Well, today is 'Clean Monday', the first day of the Orthodox Lent, and the beginning of the great fast always poses something of a problem for me. When I became Orthodox, I was surprised and a little shocked at the extent and severity of fasting in the Orthodox Church. As a fairly wishy-washy Anglican, fasting to me had involved not eating meat on Good Friday, perhaps giving up chocolate for Lent (a shorter period anyway in the Anglican Church) and on one occasion not smoking for the whole of Ash Wednesday: what incredible self sacrifice, the age of asceticism was not dead! Well, how was I to approach the rigours of Orthodoxy?
I have no problem with the idea of fasting which can be justified for a number of reasons. I have discussed in an earlier blog the lack of opportunity to test the strength of one’s faith in modern
Europe.

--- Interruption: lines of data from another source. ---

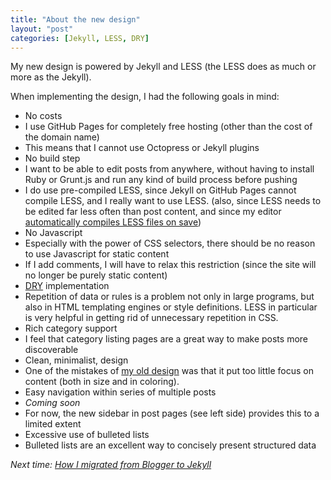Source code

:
 ```yaml
---
title: "About the new design"
layout: "post"
categories: [Jekyll, LESS, DRY]
---
```


My new design is powered by Jekyll and LESS (the LESS does as much or more as the Jekyll).

When implementing the design, I had the following goals in mind:

 - No costs
  - I use GitHub Pages for completely free hosting (other than the cost of the domain name)
  - This means that I cannot use Octopress or Jekyll plugins
 - No build step
  - I want to be able to edit posts from anywhere, without having to install Ruby or Grunt.js and run any kind of build process before pushing
  - I do use pre-compiled LESS, since Jekyll on GitHub Pages cannot compile LESS, and I really want to use LESS.  (also, since LESS needs to be edited far less often than post content, and since my editor [automatically compiles LESS files on save](http://vswebessentials.com/features/less))
 - No Javascript
  - Especially with the power of CSS selectors, there should be no reason to use Javascript for static content
  - If I add comments, I will have to relax this restriction (since the site will no longer be purely static content)
 - [DRY](https://en.wikipedia.org/wiki/Don%27t_repeat_yourself "Don't repeat yourself") implementation
  - Repetition of data or rules is a problem not only in large programs, but also in HTML templating engines or style definitions.  LESS in particular is very helpful in getting rid of unnecessary repetition in CSS.
 - Rich category support
  -  I feel that category listing pages are a great way to make posts more discoverable
 - Clean, minimalist, design
  - One of the mistakes of [my old design](http://old-blog.slaks.net) was that it put too little focus on content (both in size and in coloring). 
 - Easy navigation within series of multiple posts
  - _Coming soon_
  - For now, the new sidebar in post pages (see left side) provides this to a limited extent
 - Excessive use of bulleted lists
  - Bulleted lists are an excellent way to concisely present structured data

_Next time: [How I migrated from Blogger to Jekyll](/2013-05-31/migrating-from-blogger-to-jekyll)_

This has, of course, occurred in previous eras and the Orthodox
Church has always acknowledged that asceticism is a form of martyrdom,
represented on icons by the ascetics often holding a martyr’s cross: “If any
man will come after me, let him deny himself, and take up his cross, and follow
me.” Secondly, fasting makes us conscious of our dependence on God.
Metropolitan Kallistos writes, “If practised seriously, the Lenten abstinence
from food … involves a considerable amount of real hunger and also a feeling of
tiredness and physical exhaustion. The purpose of this is to lead us in turn to
a sense of inward brokenness and contrition; to bring us, that is, to the point
where we appreciate the full force of Christ’s statement, ‘Without Me you can
do nothing’ (John 15;5).” Finally, at least a few times a year, one can feel
some affinity with the vast numbers of people who are literally starving.
Fasting is not a choice for the people of Dafur!
Two other reasons for fasting are somewhat self centred but are nevertheless accepted as valid by the Orthodox Church. Firstly, abstinence actually makes the breaking of the fast more enjoyable. Food never tastes better than when one has been deprived of it for nearly two months. This brings to mind a period in my life when the children were small and we had little money. In order to have a good Christmas we often had to skimp on food for the week before. This involuntary ‘fast’ certainly enhanced our enjoyment of Christmas dinner. In
, the first thing one eats when the Great Lent Fast
ends at on Easter Saturday is the traditional soup –
mayiritsa. Since the recipe goes back centuries, it is remarkable that
scientific analysis has recently shown that the soup contains all the vitamins
and minerals that need replacing after a strict fast. Clever people these
Greeks. One final point; we hear a lot about the 'Mediterranean Diet' as being
responsible for the traditional good health and longevity of the Greeks.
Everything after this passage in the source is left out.